====== Source records ======

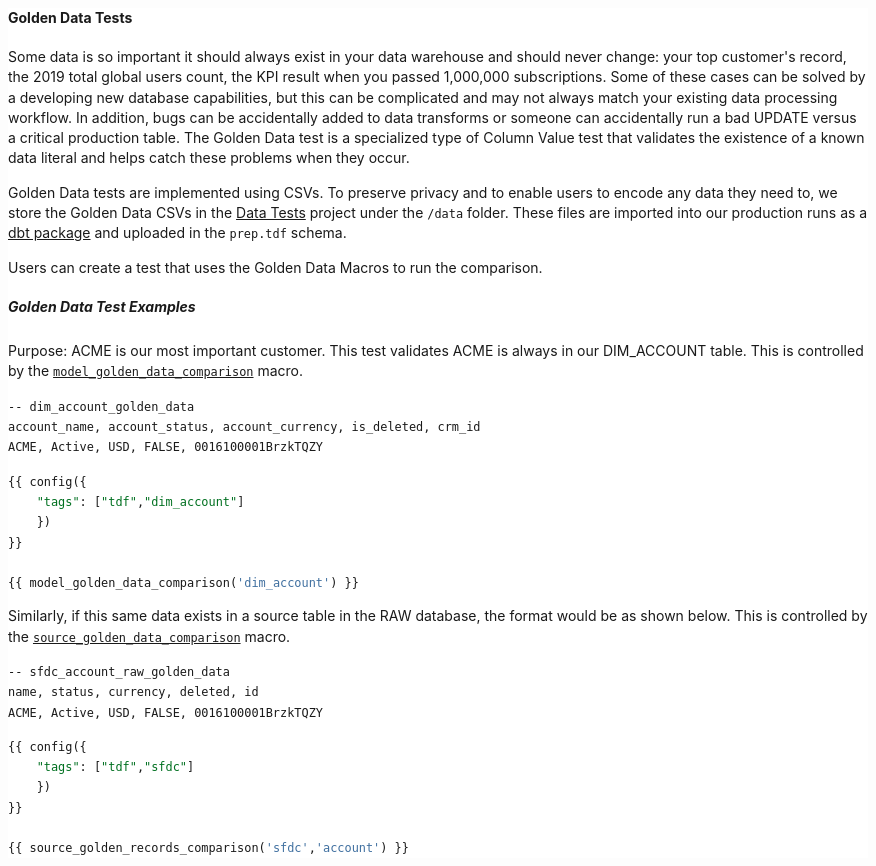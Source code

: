 #### Golden Data Tests

Some data is so important it should always exist in your data warehouse and should never change: your top customer's record, the 2019 total global users count, the KPI result when you passed 1,000,000 subscriptions. Some of these cases can be solved by a developing new database capabilities, but this can be complicated and may not always match your existing data processing workflow. In addition, bugs can be accidentally added to data transforms or someone can accidentally run a bad UPDATE versus a critical production table. The Golden Data test is a specialized type of Column Value test that validates the existence of a known data literal and helps catch these problems when they occur.

Golden Data tests are implemented using CSVs. To preserve privacy and to enable users to encode any data they need to, we store the Golden Data CSVs in the [Data Tests](https://gitlab.com/gitlab-data/data-tests/-/tree/main/) project under the `/data` folder.  These files are imported into our production runs as a [dbt package](https://docs.getdbt.com/docs/building-a-dbt-project/package-management/) and uploaded in the `prep.tdf` schema.

Users can create a test that uses the Golden Data Macros to run the comparison.

##### Golden Data Test Examples

Purpose: ACME is our most important customer. This test validates ACME is always in our DIM_ACCOUNT table. This is controlled by the [`model_golden_data_comparison`](https://dbt.gitlabdata.com/#!/macro/macro.gitlab_snowflake.model_golden_data_comparison) macro.

```csv
-- dim_account_golden_data
account_name, account_status, account_currency, is_deleted, crm_id
ACME, Active, USD, FALSE, 0016100001BrzkTQZY
```

```sql
{{ config({
    "tags": ["tdf","dim_account"]
    })
}}

{{ model_golden_data_comparison('dim_account') }}
```

Similarly, if this same data exists in a source table in the RAW database, the format would be as shown below. This is controlled by the [`source_golden_data_comparison`](https://dbt.gitlabdata.com/#!/macro/macro.gitlab_snowflake.source_golden_data_comparison) macro.


```csv
-- sfdc_account_raw_golden_data
name, status, currency, deleted, id
ACME, Active, USD, FALSE, 0016100001BrzkTQZY
```

```sql
{{ config({
    "tags": ["tdf","sfdc"]
    })
}}

{{ source_golden_records_comparison('sfdc','account') }}
```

======

What you have to do: What is needed is each line of the entries that contains the word "table".

Exercise result:
Some data is so important it should always exist in your data warehouse and should never change: your top customer's record, the 2019 total global users count, the KPI result when you passed 1,000,000 subscriptions. Some of these cases can be solved by a developing new database capabilities, but this can be complicated and may not always match your existing data processing workflow. In addition, bugs can be accidentally added to data transforms or someone can accidentally run a bad UPDATE versus a critical production table. The Golden Data test is a specialized type of Column Value test that validates the existence of a known data literal and helps catch these problems when they occur.
Purpose: ACME is our most important customer. This test validates ACME is always in our DIM_ACCOUNT table. This is controlled by the [`model_golden_data_comparison`](https://dbt.gitlabdata.com/#!/macro/macro.gitlab_snowflake.model_golden_data_comparison) macro.
Similarly, if this same data exists in a source table in the RAW database, the format would be as shown below. This is controlled by the [`source_golden_data_comparison`](https://dbt.gitlabdata.com/#!/macro/macro.gitlab_snowflake.source_golden_data_comparison) macro.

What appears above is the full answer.